** Opening DATA PROVIDED block **
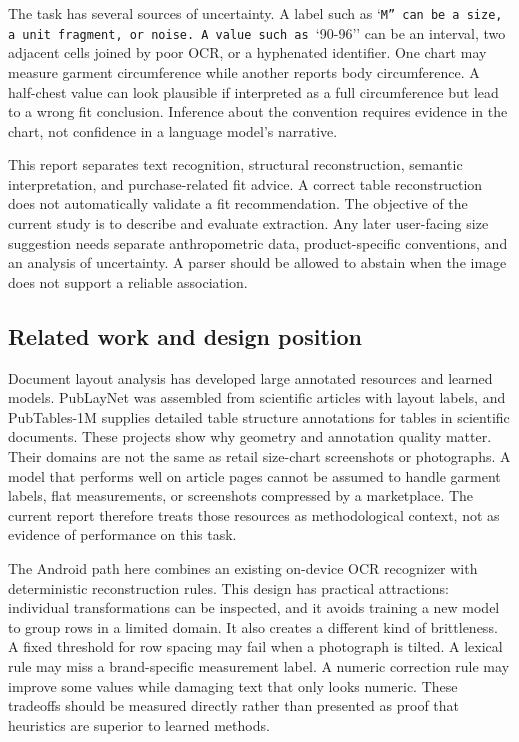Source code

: \documentclass[10pt,letterpaper]{article}
\begin{document}
The task has several sources of uncertainty. A label such as `\texttt{M'' can be a size, a unit fragment, or noise. A value such as }`90-96'' can be an interval, two adjacent cells joined by poor OCR, or a hyphenated identifier. One chart may measure garment circumference while another reports body circumference. A half-chest value can look plausible if interpreted as a full circumference but lead to a wrong fit conclusion. Inference about the convention requires evidence in the chart, not confidence in a language model's narrative.

This report separates text recognition, structural reconstruction, semantic interpretation, and purchase-related fit advice. A correct table reconstruction does not automatically validate a fit recommendation. The objective of the current study is to describe and evaluate extraction. Any later user-facing size suggestion needs separate anthropometric data, product-specific conventions, and an analysis of uncertainty. A parser should be allowed to abstain when the image does not support a reliable association.

\subsection{Related work and design position}

Document layout analysis has developed large annotated resources and learned models. PubLayNet \cite{r2} was assembled from scientific articles with layout labels, and PubTables-1M \cite{r3} supplies detailed table structure annotations for tables in scientific documents. These projects show why geometry and annotation quality matter. Their domains are not the same as retail size-chart screenshots or photographs. A model that performs well on article pages cannot be assumed to handle garment labels, flat measurements, or screenshots compressed by a marketplace. The current report therefore treats those resources as methodological context, not as evidence of performance on this task.

The Android path here combines an existing on-device OCR recognizer with deterministic reconstruction rules. This design has practical attractions: individual transformations can be inspected, and it avoids training a new model to group rows in a limited domain. It also creates a different kind of brittleness. A fixed threshold for row spacing may fail when a photograph is tilted. A lexical rule may miss a brand-specific measurement label. A numeric correction rule may improve some values while damaging text that only looks numeric. These tradeoffs should be measured directly rather than presented as proof that heuristics are superior to learned methods.
\end{document}
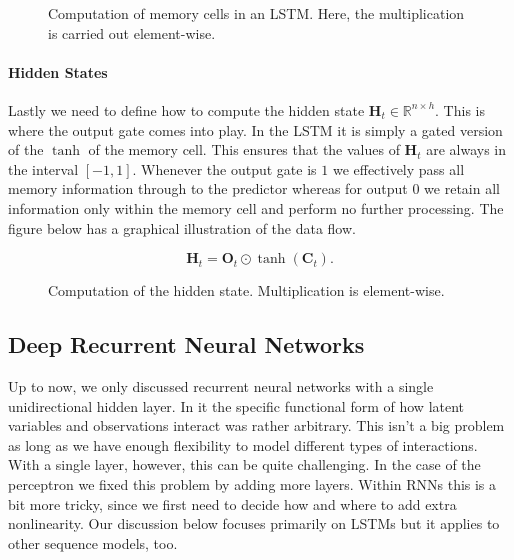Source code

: \begin{figure}[hpt]
	\centering
	
	\caption{Computation of memory cells in an LSTM. Here, the multiplication is carried out element-wise.}
	\label{fig:lstm_2}
\end{figure}

\paragraph{Hidden States}

Lastly we need to define how to compute the hidden state $\mathbf{H}_t \in \mathbb{R}^{n \times h}$. This is where the output gate comes into play. In the LSTM it is simply a gated version of the $\tanh$ of the memory cell. This ensures that the values of $\mathbf{H}_t$ are always in the interval $[-1, 1]$. Whenever the output gate is $1$ we effectively pass all memory information through to the predictor whereas for output $0$ we retain all information only within the memory cell and perform no further processing. The figure below has a graphical illustration of the data flow.

$$\mathbf{H}_t = \mathbf{O}_t \odot \tanh(\mathbf{C}_t).$$

\begin{figure}[hpt]
	\centering
	
	\caption{Computation of the hidden state. Multiplication is element-wise.}
	\label{fig:lstm_3}
\end{figure}

\subsection{Deep Recurrent Neural Networks}

Up to now, we only discussed recurrent neural networks with a single unidirectional hidden layer. In it the specific functional form of how latent variables and observations interact was rather arbitrary. This isn't a big problem as long as we have enough flexibility to model different types of interactions. With a single layer, however, this can be quite challenging. In the case of the perceptron we fixed this problem by adding more layers. Within RNNs this is a bit more tricky, since we first need to decide how and where to add extra nonlinearity. Our discussion below focuses primarily on LSTMs but it applies to other sequence models, too.

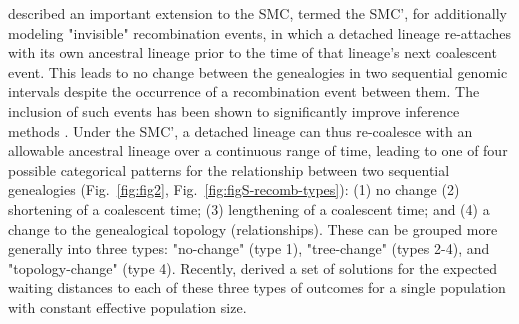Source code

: \documentclass[11pt]{article}
\begin{document}
\cite{marjoram2006fast}
described an important extension to the SMC, termed the SMC', for additionally
modeling "invisible" recombination events, in which a detached lineage re-attaches
with its own ancestral lineage prior to the time of that lineage's next coalescent event. 
This leads to no change between the genealogies in two sequential genomic intervals
despite the occurrence of a recombination event between them. The inclusion of
such events has been shown to 
significantly improve inference methods \citep{wilton2015smc}. 
Under the SMC', a detached lineage can thus re-coalesce with an allowable 
ancestral lineage over a continuous range of time, leading to one of 
four possible categorical patterns for the relationship between two
sequential genealogies
(Fig.~\ref{fig:fig2}, Fig.~\ref{fig:figS-recomb-types}): 
(1) no change %
(2) shortening of a coalescent time; (3) lengthening of a coalescent time; 
and (4) %
a change to the genealogical topology (relationships).
These can be grouped more generally into three types: 
"no-change" (type 1), "tree-change" (types 2-4), and "topology-change"
(type 4). Recently, \citet{deng_distribution_2021} derived a set of solutions for
the expected waiting distances to each of these three types of 
outcomes for a single population with constant effective population size.
\end{document}
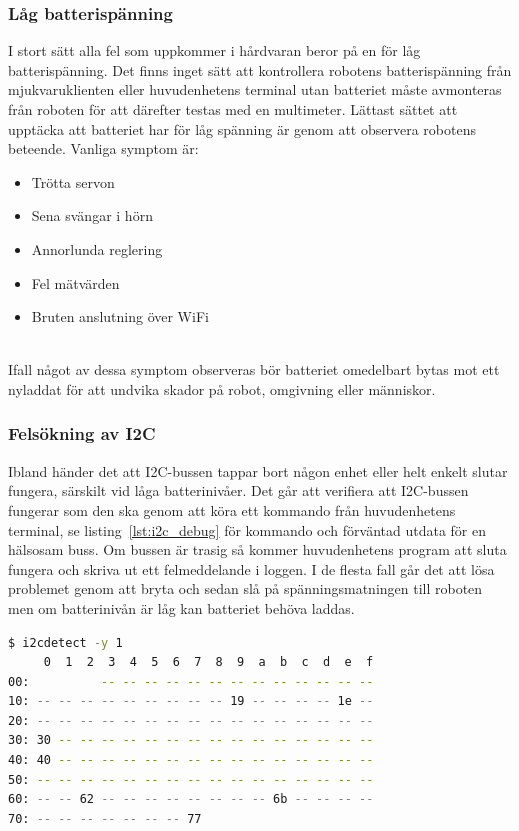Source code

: \documentclass{article}
\begin{document}
\subsubsection{Låg batterispänning}
I stort sätt alla fel som uppkommer i hårdvaran beror på en för låg batterispänning. Det finns inget sätt att kontrollera robotens batterispänning från mjukvaruklienten eller huvudenhetens terminal utan batteriet måste avmonteras från roboten för att därefter testas med en multimeter. Lättast sättet att upptäcka att batteriet har för låg spänning är genom att observera robotens beteende. Vanliga symptom är:

\begin{itemize}
    \item Trötta servon
    \item Sena svängar i hörn
    \item Annorlunda reglering
    \item Fel mätvärden
    \item Bruten anslutning över WiFi
\end{itemize}
\ \\
Ifall något av dessa symptom observeras bör batteriet omedelbart bytas mot ett nyladdat för att undvika skador på robot, omgivning eller människor.

\subsubsection{Felsökning av I2C}
Ibland händer det att I2C-bussen tappar bort någon enhet eller helt enkelt slutar fungera, särskilt vid låga batterinivåer. Det går att verifiera att I2C-bussen fungerar som den ska genom att köra ett kommando från huvudenhetens terminal, se listing~\ref{lst:i2c_debug} för kommando och förväntad utdata för en hälsosam buss. Om bussen är trasig så kommer huvudenhetens program att sluta fungera och skriva ut ett felmeddelande i loggen. I de flesta fall går det att lösa problemet genom att bryta och sedan slå på spänningsmatningen till roboten men om batterinivån är låg kan batteriet behöva laddas.
\newline
\begin{lstlisting}[language=sh, label={lst:i2c_debug}, caption={Kommando och förväntad utdata för en fungerande I2C-buss}]
$ i2cdetect -y 1
     0  1  2  3  4  5  6  7  8  9  a  b  c  d  e  f
00:          -- -- -- -- -- -- -- -- -- -- -- -- --
10: -- -- -- -- -- -- -- -- -- 19 -- -- -- -- 1e --
20: -- -- -- -- -- -- -- -- -- -- -- -- -- -- -- --
30: 30 -- -- -- -- -- -- -- -- -- -- -- -- -- -- --
40: 40 -- -- -- -- -- -- -- -- -- -- -- -- -- -- --
50: -- -- -- -- -- -- -- -- -- -- -- -- -- -- -- --
60: -- -- 62 -- -- -- -- -- -- -- -- 6b -- -- -- --
70: -- -- -- -- -- -- -- 77
\end{lstlisting}
\end{document}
** Closing DATA PROVIDED block **
YOUR OBJECTIVE —
Write every record out again exactly; no pictures belong in the copy.

RESULT OF THE EXERCISE —
Source code

: \documentclass[10pt,letterpaper]{article}
\begin{document}
The task has several sources of uncertainty. A label such as `\texttt{M'' can be a size, a unit fragment, or noise. A value such as }`90-96'' can be an interval, two adjacent cells joined by poor OCR, or a hyphenated identifier. One chart may measure garment circumference while another reports body circumference. A half-chest value can look plausible if interpreted as a full circumference but lead to a wrong fit conclusion. Inference about the convention requires evidence in the chart, not confidence in a language model's narrative.

This report separates text recognition, structural reconstruction, semantic interpretation, and purchase-related fit advice. A correct table reconstruction does not automatically validate a fit recommendation. The objective of the current study is to describe and evaluate extraction. Any later user-facing size suggestion needs separate anthropometric data, product-specific conventions, and an analysis of uncertainty. A parser should be allowed to abstain when the image does not support a reliable association.

\subsection{Related work and design position}

Document layout analysis has developed large annotated resources and learned models. PubLayNet \cite{r2} was assembled from scientific articles with layout labels, and PubTables-1M \cite{r3} supplies detailed table structure annotations for tables in scientific documents. These projects show why geometry and annotation quality matter. Their domains are not the same as retail size-chart screenshots or photographs. A model that performs well on article pages cannot be assumed to handle garment labels, flat measurements, or screenshots compressed by a marketplace. The current report therefore treats those resources as methodological context, not as evidence of performance on this task.

The Android path here combines an existing on-device OCR recognizer with deterministic reconstruction rules. This design has practical attractions: individual transformations can be inspected, and it avoids training a new model to group rows in a limited domain. It also creates a different kind of brittleness. A fixed threshold for row spacing may fail when a photograph is tilted. A lexical rule may miss a brand-specific measurement label. A numeric correction rule may improve some values while damaging text that only looks numeric. These tradeoffs should be measured directly rather than presented as proof that heuristics are superior to learned methods.
\end{document}
Source code

: \begin{figure}[hpt]
	\centering
	
	\caption{Computation of memory cells in an LSTM. Here, the multiplication is carried out element-wise.}
	\label{fig:lstm_2}
\end{figure}

\paragraph{Hidden States}

Lastly we need to define how to compute the hidden state $\mathbf{H}_t \in \mathbb{R}^{n \times h}$. This is where the output gate comes into play. In the LSTM it is simply a gated version of the $\tanh$ of the memory cell. This ensures that the values of $\mathbf{H}_t$ are always in the interval $[-1, 1]$. Whenever the output gate is $1$ we effectively pass all memory information through to the predictor whereas for output $0$ we retain all information only within the memory cell and perform no further processing. The figure below has a graphical illustration of the data flow.

$$\mathbf{H}_t = \mathbf{O}_t \odot \tanh(\mathbf{C}_t).$$

\begin{figure}[hpt]
	\centering
	
	\caption{Computation of the hidden state. Multiplication is element-wise.}
	\label{fig:lstm_3}
\end{figure}

\subsection{Deep Recurrent Neural Networks}

Up to now, we only discussed recurrent neural networks with a single unidirectional hidden layer. In it the specific functional form of how latent variables and observations interact was rather arbitrary. This isn't a big problem as long as we have enough flexibility to model different types of interactions. With a single layer, however, this can be quite challenging. In the case of the perceptron we fixed this problem by adding more layers. Within RNNs this is a bit more tricky, since we first need to decide how and where to add extra nonlinearity. Our discussion below focuses primarily on LSTMs but it applies to other sequence models, too.

Source code

: \documentclass[11pt]{article}
\begin{document}
\cite{marjoram2006fast}
described an important extension to the SMC, termed the SMC', for additionally
modeling "invisible" recombination events, in which a detached lineage re-attaches
with its own ancestral lineage prior to the time of that lineage's next coalescent event. 
This leads to no change between the genealogies in two sequential genomic intervals
despite the occurrence of a recombination event between them. The inclusion of
such events has been shown to 
significantly improve inference methods \citep{wilton2015smc}. 
Under the SMC', a detached lineage can thus re-coalesce with an allowable 
ancestral lineage over a continuous range of time, leading to one of 
four possible categorical patterns for the relationship between two
sequential genealogies
(Fig.~\ref{fig:fig2}, Fig.~\ref{fig:figS-recomb-types}): 
(1) no change %
(2) shortening of a coalescent time; (3) lengthening of a coalescent time; 
and (4) %
a change to the genealogical topology (relationships).
These can be grouped more generally into three types: 
"no-change" (type 1), "tree-change" (types 2-4), and "topology-change"
(type 4). Recently, \citet{deng_distribution_2021} derived a set of solutions for
the expected waiting distances to each of these three types of 
outcomes for a single population with constant effective population size.
\end{document}
Source code

: \documentclass{article}
\begin{document}
\subsubsection{Låg batterispänning}
I stort sätt alla fel som uppkommer i hårdvaran beror på en för låg batterispänning. Det finns inget sätt att kontrollera robotens batterispänning från mjukvaruklienten eller huvudenhetens terminal utan batteriet måste avmonteras från roboten för att därefter testas med en multimeter. Lättast sättet att upptäcka att batteriet har för låg spänning är genom att observera robotens beteende. Vanliga symptom är:

\begin{itemize}
    \item Trötta servon
    \item Sena svängar i hörn
    \item Annorlunda reglering
    \item Fel mätvärden
    \item Bruten anslutning över WiFi
\end{itemize}
\ \\
Ifall något av dessa symptom observeras bör batteriet omedelbart bytas mot ett nyladdat för att undvika skador på robot, omgivning eller människor.

\subsubsection{Felsökning av I2C}
Ibland händer det att I2C-bussen tappar bort någon enhet eller helt enkelt slutar fungera, särskilt vid låga batterinivåer. Det går att verifiera att I2C-bussen fungerar som den ska genom att köra ett kommando från huvudenhetens terminal, se listing~\ref{lst:i2c_debug} för kommando och förväntad utdata för en hälsosam buss. Om bussen är trasig så kommer huvudenhetens program att sluta fungera och skriva ut ett felmeddelande i loggen. I de flesta fall går det att lösa problemet genom att bryta och sedan slå på spänningsmatningen till roboten men om batterinivån är låg kan batteriet behöva laddas.
\newline
\begin{lstlisting}[language=sh, label={lst:i2c_debug}, caption={Kommando och förväntad utdata för en fungerande I2C-buss}]
$ i2cdetect -y 1
     0  1  2  3  4  5  6  7  8  9  a  b  c  d  e  f
00:          -- -- -- -- -- -- -- -- -- -- -- -- --
10: -- -- -- -- -- -- -- -- -- 19 -- -- -- -- 1e --
20: -- -- -- -- -- -- -- -- -- -- -- -- -- -- -- --
30: 30 -- -- -- -- -- -- -- -- -- -- -- -- -- -- --
40: 40 -- -- -- -- -- -- -- -- -- -- -- -- -- -- --
50: -- -- -- -- -- -- -- -- -- -- -- -- -- -- -- --
60: -- -- 62 -- -- -- -- -- -- -- -- 6b -- -- -- --
70: -- -- -- -- -- -- -- 77
\end{lstlisting}
\end{document}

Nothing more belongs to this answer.